Baro açıklamasında, kadın-erkek eşitliğinin hukuki olarak güvence altında olmasına rağmen toplumsal cinsiyet eşitliğine aykırı dini veya geleneksel yorumların meşrulaştırılmaya çalışıldığını belirtti. Bu tutumun, Türkiye’nin uluslararası yükümlülükleriyle de çeliştiği vurgulandı.
''Diyanet'i uyarıyoruz''
İzmir Barosu'nun açıklamasında kadın-erkek eşitliği hukuki olarak güvence altına alınmasına rağmen toplumsal cinsiyet eşitliğine aykırı dini veya geleneksel yorumların meşrulaştırılmaya çalışıldığı belirtildi. Açıklamada, bu tutumun cinsiyet eşitliğinin sağlanmasına ilişkin uluslararası yükümlülüklere aykırı olduğu vurgulandı.

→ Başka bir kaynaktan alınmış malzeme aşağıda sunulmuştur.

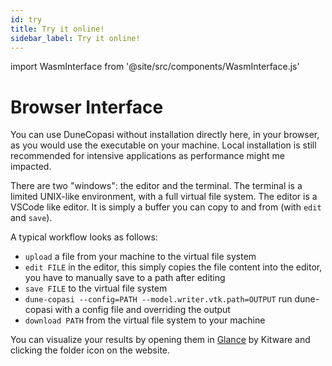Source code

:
 ```yaml
---
id: try
title: Try it online!
sidebar_label: Try it online!
---
```


import WasmInterface from '@site/src/components/WasmInterface.js'

# Browser Interface

You can use DuneCopasi without installation directly here, in your browser, as you would use the executable on your machine.
Local installation is still recommended for intensive applications as performance might me impacted.

There are two "windows": the editor and the terminal.
The terminal is a limited UNIX-like environment, with a full virtual file system. 
The editor is a VSCode like editor.
It is simply a buffer you can copy to and from (with ``edit`` and ``save``).

A typical workflow looks as follows:
  - ``upload`` a file from your machine to the virtual file system
  - ``edit FILE`` in the editor, this simply copies the file content into the editor, you have to manually save to a path after editing
  - ``save FILE`` to the virtual file system
  - ``dune-copasi --config=PATH --model.writer.vtk.path=OUTPUT`` run dune-copasi with a config file and overriding the output
  - ``download PATH`` from the virtual file system to your machine

You can visualize your results by opening them in [Glance](https://kitware.github.io/glance/app/) by Kitware and clicking the folder icon on the website.

<!-- How To use it with examples: provide object mapping urls to paths in virtual file system -->
<!-- WasmInterface version="v2" examples={{"/test/gauss.ini": "/dunecopasi/gauss.ini"}}  -->
<WasmInterface version="v2" />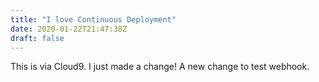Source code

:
 ```yaml
---
title: "I love Continuous Deployment"
date: 2020-01-22T21:47:38Z
draft: false
---
```


This is via Cloud9.  I just made a change!
A new change to test webhook.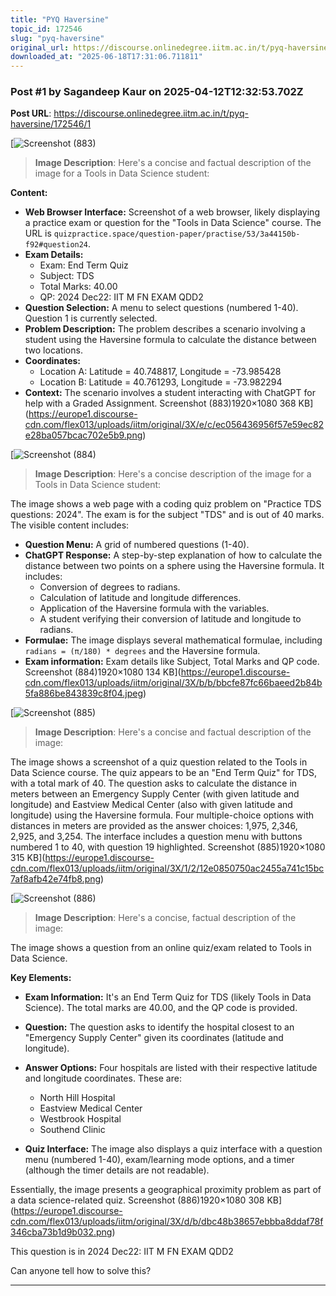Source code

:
 ```yaml
---
title: "PYQ Haversine"
topic_id: 172546
slug: "pyq-haversine"
original_url: https://discourse.onlinedegree.iitm.ac.in/t/pyq-haversine/172546
downloaded_at: "2025-06-18T17:31:06.711811"
---
```


### Post #1 by Sagandeep Kaur on 2025-04-12T12:32:53.702Z
**Post URL**: https://discourse.onlinedegree.iitm.ac.in/t/pyq-haversine/172546/1

[![Screenshot (883)](https://europe1.discourse-cdn.com/flex013/uploads/iitm/optimized/3X/e/c/ec056436956f57e59ec82e28ba057bcac702e5b9_2_690x388.png)

> **Image Description**: Here's a concise and factual description of the image for a Tools in Data Science student:

**Content:**

*   **Web Browser Interface:** Screenshot of a web browser, likely displaying a practice exam or question for the "Tools in Data Science" course. The URL is `quizpractice.space/question-paper/practise/53/3a44150b-f92#question24`.
*   **Exam Details:**
    *   Exam: End Term Quiz
    *   Subject: TDS
    *   Total Marks: 40.00
    *   QP: 2024 Dec22: IIT M FN EXAM QDD2
*   **Question Selection:** A menu to select questions (numbered 1-40). Question 1 is currently selected.
*   **Problem Description:** The problem describes a scenario involving a student using the Haversine formula to calculate the distance between two locations.
*   **Coordinates:**
    *   Location A: Latitude = 40.748817, Longitude = -73.985428
    *   Location B: Latitude = 40.761293, Longitude = -73.982294
*   **Context:** The scenario involves a student interacting with ChatGPT for help with a Graded Assignment.
Screenshot (883)1920×1080 368 KB](https://europe1.discourse-cdn.com/flex013/uploads/iitm/original/3X/e/c/ec056436956f57e59ec82e28ba057bcac702e5b9.png)

[![Screenshot (884)](https://europe1.discourse-cdn.com/flex013/uploads/iitm/optimized/3X/b/b/bbcfe87fc66baeed2b84b5fa886be843839c8f04_2_690x388.jpeg)

> **Image Description**: Here's a concise description of the image for a Tools in Data Science student:

The image shows a web page with a coding quiz problem on "Practice TDS questions: 2024". The exam is for the subject "TDS" and is out of 40 marks. The visible content includes:

*   **Question Menu:** A grid of numbered questions (1-40).
*   **ChatGPT Response:** A step-by-step explanation of how to calculate the distance between two points on a sphere using the Haversine formula. It includes:
    *   Conversion of degrees to radians.
    *   Calculation of latitude and longitude differences.
    *   Application of the Haversine formula with the variables.
    *   A student verifying their conversion of latitude and longitude to radians.
*   **Formulae:** The image displays several mathematical formulae, including `radians = (π/180) * degrees` and the Haversine formula.
*   **Exam information:** Exam details like Subject, Total Marks and QP code.
Screenshot (884)1920×1080 134 KB](https://europe1.discourse-cdn.com/flex013/uploads/iitm/original/3X/b/b/bbcfe87fc66baeed2b84b5fa886be843839c8f04.jpeg)

[![Screenshot (885)](https://europe1.discourse-cdn.com/flex013/uploads/iitm/optimized/3X/1/2/12e0850750ac2455a741c15bc7af8afb42e74fb8_2_690x388.png)

> **Image Description**: Here's a concise and factual description of the image:

The image shows a screenshot of a quiz question related to the Tools in Data Science course. The quiz appears to be an "End Term Quiz" for TDS, with a total mark of 40. The question asks to calculate the distance in meters between an Emergency Supply Center (with given latitude and longitude) and Eastview Medical Center (also with given latitude and longitude) using the Haversine formula. Four multiple-choice options with distances in meters are provided as the answer choices: 1,975, 2,346, 2,925, and 3,254. The interface includes a question menu with buttons numbered 1 to 40, with question 19 highlighted.
Screenshot (885)1920×1080 315 KB](https://europe1.discourse-cdn.com/flex013/uploads/iitm/original/3X/1/2/12e0850750ac2455a741c15bc7af8afb42e74fb8.png)

[![Screenshot (886)](https://europe1.discourse-cdn.com/flex013/uploads/iitm/optimized/3X/d/b/dbc48b38657ebbba8ddaf78f346cba73b1d9b032_2_690x388.png)

> **Image Description**: Here's a concise, factual description of the image:

The image shows a question from an online quiz/exam related to Tools in Data Science. 

**Key Elements:**

*   **Exam Information:** It's an End Term Quiz for TDS (likely Tools in Data Science). The total marks are 40.00, and the QP code is provided.

*   **Question:** The question asks to identify the hospital closest to an "Emergency Supply Center" given its coordinates (latitude and longitude).

*   **Answer Options:** Four hospitals are listed with their respective latitude and longitude coordinates. These are:
    *   North Hill Hospital
    *   Eastview Medical Center
    *   Westbrook Hospital
    *   Southend Clinic

*   **Quiz Interface:** The image also displays a quiz interface with a question menu (numbered 1-40), exam/learning mode options, and a timer (although the timer details are not readable).

Essentially, the image presents a geographical proximity problem as part of a data science-related quiz.
Screenshot (886)1920×1080 308 KB](https://europe1.discourse-cdn.com/flex013/uploads/iitm/original/3X/d/b/dbc48b38657ebbba8ddaf78f346cba73b1d9b032.png)

This question is in 2024 Dec22: IIT M FN EXAM QDD2

Can anyone tell how to solve this?

---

Baronun 'Diyanet’i Uyarıyoruz: Türkiye Şeriatla Yönetilen Bir Ülke Değildir' başlıklı açıklamasının tamamı şu şekilde:
"15 Ağustos 2025 Cuma günü Diyanet İşleri Başkanlığı tüm camilerde okunmak üzere bir cuma hutbesi yayımlamıştır. Söz konusu hutbede “Yüce Rabbimizin koyduğu miras ölçüsünü değiştirmek ilahi adalete aykırıdır. (…) kız çocuklarının da Allah’ın takdir ettiği hakka razı olmaması kul hakkıdır.” şeklinde beyanlarda bulunulmuştur.
Söz konusu beyanlar, hukuka aykırı olduğu gibi en temel ilkelerden biri olan eşitlik ilkesinin açıkça ihlali niteliğindedir. Söz konusu hukuka aykırılığın, Devlet tüzel kişiliğinin bir parçası olan Diyanet İşleri Başkanlığı tarafından yapılması ise kesinlikle kabul edilemez.
Anayasa’nın eşitlik ilkesi, Medeni Kanun’un açık hükümleri ve taraf olduğumuz uluslararası sözleşmelerle kadın-erkek eşitliği hukuki olarak güvence altına alınmıştır. Buna rağmen, toplumsal cinsiyet eşitliğine aykırı dini veya geleneksel yorumların meşrulaştırılması, siyasi iktidarın cinsiyet eşitliğinin sağlanmasına ilişkin uluslararası yükümlülüklerine tamamen aykırıdır.
Diyanet İşleri Başkanlığı’nın “rıza” kavramını öne çıkararak miras paylaşımını dini ölçülerle tartışmaya açması, bu durumu değiştirmez. Biliyoruz ki toplumsal baskı ile üretilen rıza, rıza değildir; şiddetin bir görünümüdür.
İzmir Barosu Başkanlığı olarak, kız çocuklarının ve kadınların miras hakkına yönelik her türlü saldırının karşısında olduğumuzu, kadınların mirastan mahrum bırakılmasının, yalnızca bireysel bir haksızlığa değil aynı zamanda toplumsal bir adaletsizliğe neden olacağının bilinci ile kamuoyuna saygı ile duyuruyoruz."